Python Parallel and Concurrent Programming

Parallel and concurrent programming are powerful tools to increase processing throughput and to write faster and efficient applications. Here we’ll summarize the main concepts of parallel and concurrent programming and show how it works in Python.

Threads and Processes
Synchronization
Asynchronous Tasks
External Libraries/Frameworks

Threads and Processes

Thread vs. Process

A process is an executing program. Processes are isolated. Each process has its own Process Control Block, Stack, and Address Space.

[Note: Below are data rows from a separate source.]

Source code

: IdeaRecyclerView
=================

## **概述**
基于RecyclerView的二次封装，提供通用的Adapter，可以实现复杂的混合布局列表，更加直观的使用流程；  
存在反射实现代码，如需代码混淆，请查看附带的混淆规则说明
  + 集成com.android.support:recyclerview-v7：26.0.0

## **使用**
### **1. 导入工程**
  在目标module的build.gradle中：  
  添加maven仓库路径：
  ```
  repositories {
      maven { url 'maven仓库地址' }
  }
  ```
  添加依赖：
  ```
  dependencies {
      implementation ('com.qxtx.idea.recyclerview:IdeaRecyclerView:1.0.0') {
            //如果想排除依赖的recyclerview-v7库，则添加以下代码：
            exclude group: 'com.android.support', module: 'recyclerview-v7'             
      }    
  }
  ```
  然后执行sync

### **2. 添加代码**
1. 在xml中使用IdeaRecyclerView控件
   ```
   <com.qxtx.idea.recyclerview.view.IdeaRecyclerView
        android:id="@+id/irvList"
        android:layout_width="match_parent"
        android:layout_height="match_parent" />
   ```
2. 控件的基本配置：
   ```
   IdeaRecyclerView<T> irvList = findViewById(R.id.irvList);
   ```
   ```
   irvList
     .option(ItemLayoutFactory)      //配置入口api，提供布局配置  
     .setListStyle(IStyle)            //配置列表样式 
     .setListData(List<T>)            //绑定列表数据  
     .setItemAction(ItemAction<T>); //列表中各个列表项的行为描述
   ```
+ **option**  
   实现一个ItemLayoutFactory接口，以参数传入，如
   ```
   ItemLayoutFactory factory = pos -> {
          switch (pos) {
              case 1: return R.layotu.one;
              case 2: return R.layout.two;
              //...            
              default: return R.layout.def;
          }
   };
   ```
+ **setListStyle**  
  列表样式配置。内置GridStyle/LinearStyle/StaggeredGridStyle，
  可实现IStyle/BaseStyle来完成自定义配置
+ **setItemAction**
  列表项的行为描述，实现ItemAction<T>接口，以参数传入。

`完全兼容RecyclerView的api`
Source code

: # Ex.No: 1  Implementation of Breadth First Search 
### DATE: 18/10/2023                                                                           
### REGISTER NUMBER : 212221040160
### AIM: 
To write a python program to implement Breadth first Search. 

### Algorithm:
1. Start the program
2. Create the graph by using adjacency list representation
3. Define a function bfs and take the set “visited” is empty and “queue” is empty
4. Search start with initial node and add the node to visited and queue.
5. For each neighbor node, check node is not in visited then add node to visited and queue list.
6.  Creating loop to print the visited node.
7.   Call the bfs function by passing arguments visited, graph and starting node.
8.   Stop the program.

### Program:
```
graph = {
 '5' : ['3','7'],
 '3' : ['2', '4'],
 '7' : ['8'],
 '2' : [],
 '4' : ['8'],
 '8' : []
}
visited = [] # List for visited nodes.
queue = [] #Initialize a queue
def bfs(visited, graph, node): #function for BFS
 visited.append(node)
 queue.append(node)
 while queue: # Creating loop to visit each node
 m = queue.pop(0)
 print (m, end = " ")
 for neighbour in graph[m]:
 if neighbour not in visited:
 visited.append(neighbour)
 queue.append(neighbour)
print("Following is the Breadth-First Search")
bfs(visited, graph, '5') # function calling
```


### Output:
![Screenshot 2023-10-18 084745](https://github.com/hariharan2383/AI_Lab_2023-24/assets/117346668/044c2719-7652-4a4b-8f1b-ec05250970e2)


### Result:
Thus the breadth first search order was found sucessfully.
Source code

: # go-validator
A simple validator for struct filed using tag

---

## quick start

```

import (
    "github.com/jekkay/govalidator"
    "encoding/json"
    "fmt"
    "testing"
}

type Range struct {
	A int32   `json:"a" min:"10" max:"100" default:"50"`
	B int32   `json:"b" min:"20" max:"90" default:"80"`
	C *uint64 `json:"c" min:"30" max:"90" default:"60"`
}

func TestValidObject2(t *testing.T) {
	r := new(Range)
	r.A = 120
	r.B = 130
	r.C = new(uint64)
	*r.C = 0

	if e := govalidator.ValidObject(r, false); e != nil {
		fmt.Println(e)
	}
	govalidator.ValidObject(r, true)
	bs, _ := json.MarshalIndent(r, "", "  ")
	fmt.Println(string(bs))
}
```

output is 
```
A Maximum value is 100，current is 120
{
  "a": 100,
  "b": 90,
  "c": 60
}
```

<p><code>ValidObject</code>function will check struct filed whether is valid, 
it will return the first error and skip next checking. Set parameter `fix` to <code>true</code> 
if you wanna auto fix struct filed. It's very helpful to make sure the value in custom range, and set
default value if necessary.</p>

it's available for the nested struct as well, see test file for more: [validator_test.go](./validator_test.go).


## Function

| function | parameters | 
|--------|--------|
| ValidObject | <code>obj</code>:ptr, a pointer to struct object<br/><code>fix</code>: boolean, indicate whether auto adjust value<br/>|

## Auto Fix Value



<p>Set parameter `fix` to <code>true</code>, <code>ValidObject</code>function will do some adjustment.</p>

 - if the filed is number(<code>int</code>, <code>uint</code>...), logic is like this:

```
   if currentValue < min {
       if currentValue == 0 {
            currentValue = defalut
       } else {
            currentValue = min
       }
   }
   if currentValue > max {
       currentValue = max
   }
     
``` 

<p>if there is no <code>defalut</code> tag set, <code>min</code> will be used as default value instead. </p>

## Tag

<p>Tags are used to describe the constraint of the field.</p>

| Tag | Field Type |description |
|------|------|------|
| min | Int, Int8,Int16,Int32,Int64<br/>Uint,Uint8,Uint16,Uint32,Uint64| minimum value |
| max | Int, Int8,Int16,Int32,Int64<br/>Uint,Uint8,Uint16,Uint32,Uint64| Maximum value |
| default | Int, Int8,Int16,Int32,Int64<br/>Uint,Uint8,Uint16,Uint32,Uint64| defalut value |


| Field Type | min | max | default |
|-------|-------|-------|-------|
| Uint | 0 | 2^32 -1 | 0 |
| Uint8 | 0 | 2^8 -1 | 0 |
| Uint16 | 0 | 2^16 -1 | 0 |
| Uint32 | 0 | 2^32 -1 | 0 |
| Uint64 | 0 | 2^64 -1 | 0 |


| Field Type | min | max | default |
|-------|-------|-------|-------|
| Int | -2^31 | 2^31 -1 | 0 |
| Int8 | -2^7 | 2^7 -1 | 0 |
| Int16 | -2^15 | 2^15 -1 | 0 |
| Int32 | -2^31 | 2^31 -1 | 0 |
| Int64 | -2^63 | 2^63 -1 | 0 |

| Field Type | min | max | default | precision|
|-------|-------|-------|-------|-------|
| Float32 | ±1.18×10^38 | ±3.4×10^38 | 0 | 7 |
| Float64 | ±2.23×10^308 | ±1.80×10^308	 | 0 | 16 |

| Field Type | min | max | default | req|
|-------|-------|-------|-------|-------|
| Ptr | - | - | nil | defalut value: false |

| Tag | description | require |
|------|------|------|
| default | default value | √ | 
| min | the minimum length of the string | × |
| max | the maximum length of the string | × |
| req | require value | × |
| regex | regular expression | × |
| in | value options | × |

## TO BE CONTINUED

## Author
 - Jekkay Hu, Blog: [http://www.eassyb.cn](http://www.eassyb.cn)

A thread is the unit of execution within a process. A process has at least one thread. It’s called the main thread. A process can have multiple threads. Each thread has its own stack, registers and program counters. Threads within a process share a memory address space. It’s possible to communicate between threads using that shared memory space. However, one misbehaving thread could bring down the entire process.

A thread is the basic unit to which the operating system allocates processor time. Context switching of process uses an interface in an operating system. Context switching of thread does not require calling an operating system and is more light weight.

Concurrency vs. Parallelism

Concurrency is when two or more tasks can start, run, and complete in overlapping time periods. It doesn’t necessarily mean they’ll ever both be running at the same instant. For example, multitasking on a single-core machine.

Parallelism is when tasks literally run at the same time, e.g. on a multicore processor.

Python GIL

In CPython, the global interpreter lock, or GIL, is a mutex that protects access to Python objects, allowing only one thread to execute Python bytecodes. The GIL prevents race conditions and ensures thread safety. The mutex is necessary mainly because CPython’s memory managment is not thread-safe.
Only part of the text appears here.